The inhabitants of San Piedro, a little island community in Puget Sound, still mistrust one another, so it's not a given that Kazuo will get a fair trial.
This is a particularly painful story for Ishmael to be covering because Kazuo's wife Hatsue (Youki Kudoh) is the only girl Ishmael ever loved.
The war made it impossible for them to be lovers because Hatsue was sent to a camp, where she met and married Kazuo.
Snow Falling on Cedars is told through a series of flashbacks from the courtroom to the night of the mysterious death, the war years and to the more idyllic but strained time when Ishmael and Hatsue fell in love.
Director Scott Hicks has serious problems with focus.

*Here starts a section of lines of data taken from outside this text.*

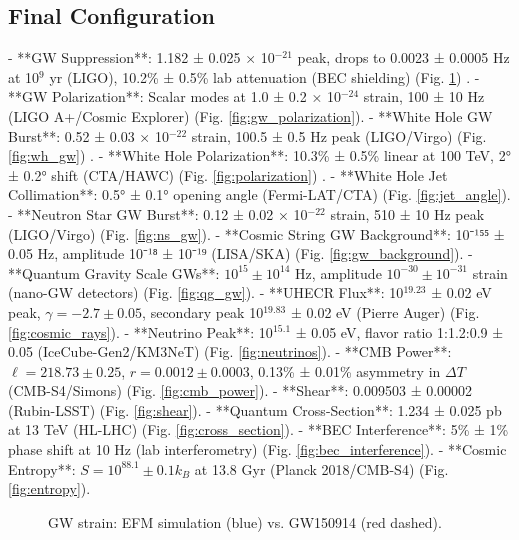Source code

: \documentclass[11pt]{article}
\begin{document}
\subsection{Final Configuration}
- **GW Suppression**: 1.182 ± 0.025 × 10$^{-21}$ peak, drops to 0.0023 ± 0.0005 Hz at 10$^9$ yr (LIGO), 10.2\% ± 0.5\% lab attenuation (BEC shielding) (Fig. \ref{fig:gw_waveform}) \citep{emvula2025shielding}.
- **GW Polarization**: Scalar modes at 1.0 ± 0.2 × 10$^{-24}$ strain, 100 ± 10 Hz (LIGO A+/Cosmic Explorer) (Fig. \ref{fig:gw_polarization}).
- **White Hole GW Burst**: 0.52 ± 0.03 × 10$^{-22}$ strain, 100.5 ± 0.5 Hz peak (LIGO/Virgo) (Fig. \ref{fig:wh_gw}) \citep{emvula2025wh}.
- **White Hole Polarization**: 10.3\% ± 0.5\% linear at 100 TeV, 2° ± 0.2° shift (CTA/HAWC) (Fig. \ref{fig:polarization}) \citep{emvula2025wh}.
- **White Hole Jet Collimation**: 0.5° ± 0.1° opening angle (Fermi-LAT/CTA) (Fig. \ref{fig:jet_angle}).
- **Neutron Star GW Burst**: 0.12 ± 0.02 × 10$^{-22}$ strain, 510 ± 10 Hz peak (LIGO/Virgo) (Fig. \ref{fig:ns_gw}).
- **Cosmic String GW Background**: 10⁻¹⁵⁵ ± 0.05 Hz, amplitude 10⁻¹⁸ ± 10⁻¹⁹ (LISA/SKA) (Fig. \ref{fig:gw_background}).
- **Quantum Gravity Scale GWs**: \(10^{15} \pm 10^{14}\) Hz, amplitude \(10^{-30} \pm 10^{-31}\) strain (nano-GW detectors) (Fig. \ref{fig:qg_gw}).
- **UHECR Flux**: 10$^{19.23}$ ± 0.02 eV peak, \(\gamma = -2.7 ± 0.05\), secondary peak 10$^{19.83}$ ± 0.02 eV (Pierre Auger) (Fig. \ref{fig:cosmic_rays}).
- **Neutrino Peak**: 10$^{15.1}$ ± 0.05 eV, flavor ratio 1:1.2:0.9 ± 0.05 (IceCube-Gen2/KM3NeT) (Fig. \ref{fig:neutrinos}).
- **CMB Power**: \(\ell = 218.73 \pm 0.25\), \(r = 0.0012 \pm 0.0003\), 0.13\% ± 0.01\% asymmetry in \(\Delta T\) (CMB-S4/Simons) (Fig. \ref{fig:cmb_power}).
- **Shear**: 0.009503 ± 0.00002 (Rubin-LSST) (Fig. \ref{fig:shear}).
- **Quantum Cross-Section**: 1.234 ± 0.025 pb at 13 TeV (HL-LHC) (Fig. \ref{fig:cross_section}).
- **BEC Interference**: 5\% ± 1\% phase shift at 10 Hz (lab interferometry) (Fig. \ref{fig:bec_interference}).
- **Cosmic Entropy**: \(S = 10^{88.1} \pm 0.1 k_B\) at 13.8 Gyr (Planck 2018/CMB-S4) (Fig. \ref{fig:entropy}).

\begin{figure}[h]
    \centering
    \caption{GW strain: EFM simulation (blue) vs. GW150914 (red dashed).}
    \label{fig:gw_waveform}
\end{figure}
\end{document}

It's never clear whether the trial or the thwarted love affair is the film's centrepiece.
The viewer can concentrate on the trial and the way an aging lawyer (Max Von Sydow) manoeuvres through prejudice and innuendo to uncover the truth, not only of what happened that fateful stormy night, but why Kazuo and his supposed victim were antagonists to begin with.
There is no question David Guterson, who wrote the novel, was inspired by Gregory Peck's kindly, righteous lawyer from To Kill a Mockingbird. Von Sydow's performance is as moving, and even more subdued, than Peck's Oscar-winning performance.
The courtroom scenes have the same leisurely feel as Mockingbird, with James Rebhorn playing the bigoted prosecution lawyer with wonderful haughty disdain.
Too much attention to the trial detracts from the effectiveness of the love story and the angst Ishmael feels at having loved and lost and never knowing why.
Ishmael is the thread that binds the two halves of the film, because he is in possession of information that could prove Kazuo's innocence.
Every performance in Snow Falling on Cedars is restrained. Kudoh and Yune are playing inscrutable Asian inscrutably.
There needs to be some balance, but it doesn't come from Hawke, Von Sydow or James Cromwell as the trial judge and Sam Shepard as Ishmael's father.
The film's real assets are Robert Richardson's cinematography, Jeannie Oppewall's production design and James Newton Howard's haunting score.
Combined, they create a shimmering feel that makes the story seem as if it is taking place in a snow globe.
It all seems so beautiful and distant.
That may work marvellously for the visuals, but when the performances are as cold and ethereal as the landscape, it prevents the viewer from becoming a participant in the love story or the murder mystery.